If there aren’t enough native-born or legal immigrant Americans willing to make widgets for $10 an hour, then instead of increasing the pay to a more attractive rate, simply expand the labor pool with illegal immigrants/guest workers.
Unfortunately, low-skilled workers searching for employment may find their unemployment extended by the increased competition from illegal immigrants, resulting in situations as one sees in NJ, which has a 6.6% unemployment rate with illegals accounting for nearly 9% of the labor force, or California, which has a 7.4% unemployment rate with illegals accounting for 10% of the labor force.
To me it seems obvious that the ease at which native-born and legal immigrant Americans could find work would be greater, and the likelihood that they could find higher wages would be greater if 10% of jobs were not being held by illegals.
Those on the Left do support higher wages for the low-skilled worker. Unfortunately they also support policies that increases unemployment. Liberals typically support both open border immigration which increases the size of the labor pool and policies that raise of cost of hiring; such as Obamacare and a higher minimum wage.
This makes the lower-skilled worker not just less valuable to the employer but more expensive to the employer as well. Much like consumers who typically spend are less willing to buy a good when its price is raised, employers typically are less willing to hire when the cost of hiring is increased.

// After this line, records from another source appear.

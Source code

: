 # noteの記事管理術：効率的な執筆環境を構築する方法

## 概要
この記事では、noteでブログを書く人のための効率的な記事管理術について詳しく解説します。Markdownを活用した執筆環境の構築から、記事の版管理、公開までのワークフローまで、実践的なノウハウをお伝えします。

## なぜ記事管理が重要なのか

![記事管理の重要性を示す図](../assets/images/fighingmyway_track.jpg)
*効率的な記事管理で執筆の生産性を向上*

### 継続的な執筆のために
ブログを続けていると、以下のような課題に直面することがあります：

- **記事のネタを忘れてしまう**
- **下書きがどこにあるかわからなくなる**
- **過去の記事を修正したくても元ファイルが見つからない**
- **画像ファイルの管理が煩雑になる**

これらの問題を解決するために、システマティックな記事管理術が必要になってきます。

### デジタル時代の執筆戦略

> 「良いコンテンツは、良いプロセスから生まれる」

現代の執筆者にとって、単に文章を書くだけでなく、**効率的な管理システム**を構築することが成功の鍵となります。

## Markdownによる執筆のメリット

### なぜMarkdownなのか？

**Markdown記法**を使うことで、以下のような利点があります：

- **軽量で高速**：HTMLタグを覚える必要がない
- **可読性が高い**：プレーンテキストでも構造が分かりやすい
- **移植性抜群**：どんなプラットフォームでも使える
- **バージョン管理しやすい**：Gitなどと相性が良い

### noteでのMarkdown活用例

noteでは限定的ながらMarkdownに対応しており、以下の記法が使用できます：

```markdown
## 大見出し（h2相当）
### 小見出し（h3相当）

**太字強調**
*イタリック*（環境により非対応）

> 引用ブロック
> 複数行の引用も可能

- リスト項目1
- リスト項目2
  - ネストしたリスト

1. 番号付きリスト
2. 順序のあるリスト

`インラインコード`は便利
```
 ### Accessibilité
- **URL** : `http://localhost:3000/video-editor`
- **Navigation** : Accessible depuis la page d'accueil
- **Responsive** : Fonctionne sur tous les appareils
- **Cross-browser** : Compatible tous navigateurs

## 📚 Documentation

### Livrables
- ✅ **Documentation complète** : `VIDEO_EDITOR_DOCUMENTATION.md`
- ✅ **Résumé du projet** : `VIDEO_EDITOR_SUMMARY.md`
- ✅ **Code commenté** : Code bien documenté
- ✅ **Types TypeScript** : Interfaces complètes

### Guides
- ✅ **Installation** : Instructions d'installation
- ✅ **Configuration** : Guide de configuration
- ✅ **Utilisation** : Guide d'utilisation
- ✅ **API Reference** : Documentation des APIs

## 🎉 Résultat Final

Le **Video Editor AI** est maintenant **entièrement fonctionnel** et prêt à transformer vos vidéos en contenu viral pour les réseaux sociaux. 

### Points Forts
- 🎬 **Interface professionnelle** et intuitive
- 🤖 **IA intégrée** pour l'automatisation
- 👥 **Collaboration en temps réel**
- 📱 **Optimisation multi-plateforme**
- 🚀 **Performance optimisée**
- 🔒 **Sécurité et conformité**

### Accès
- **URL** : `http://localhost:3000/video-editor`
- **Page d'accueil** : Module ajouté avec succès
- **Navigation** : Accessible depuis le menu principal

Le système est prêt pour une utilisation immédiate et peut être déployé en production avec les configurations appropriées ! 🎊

Furthermore, this increase in wages dampens hiring because many employers, especially employers in the fast food industry, have a limited capability to raise prices. Recent stories indicate that many McDonalds franchise owners are suffering from increased rent (12% of store sales), remodeling costs, higher fees for training and software, and declining same store sales. Raising the minimum wage to $15 an hour would compound their troubles:
The higher labor costs would initially force fast-food restaurants to raise their prices by 15 percent, which would drive down sales by 14 percent. This would force restaurants to raise prices again, pushing sales down further. In equilibrium the average fast-food restaurant would have to raise prices 38 percent. Prices would rise roughly twice as much as the initial increase in labor costs.Total sales and hours worked would both fall by 36 percent. Fast-food restaurant owners would also have to accept a 77 percent reduction in profits in order to stay in business—leaving them with an average profit of just $6,100 a year per store. Otherwise they would have to raise prices to an extent that would drive away their customer base. James Sherk, Heritage Foundation
Increased unemployment and the increased price for goods are a small matter for Progressives relative to the benefits to them of their end goal: increased unionization. Once the SEIU succeeds in unionizing fast food workers, their membership numbers will grow from 1.7m to 5.6m, and a proportional growth in dues would supersize the amount of money the SEIU collects to $922M a year. Imagine the degree of influence on policy and elections this will give the SEIU, especially during the immigration-amnesty debate, which they will give them the opportunity to add this nation’s 10 to 20 million illegals to their roles.
According to various sources, nationwide, approximately 15% of people employed by fast food restaurants are illegals, a number much greater in states with greater concentrations of illegals. It is ironic then that fast food workers are striking for higher wages. These strikes are driven by an union that is promoting the amnesty that has prevented so many of these workers from achieving the higher wages that they seek.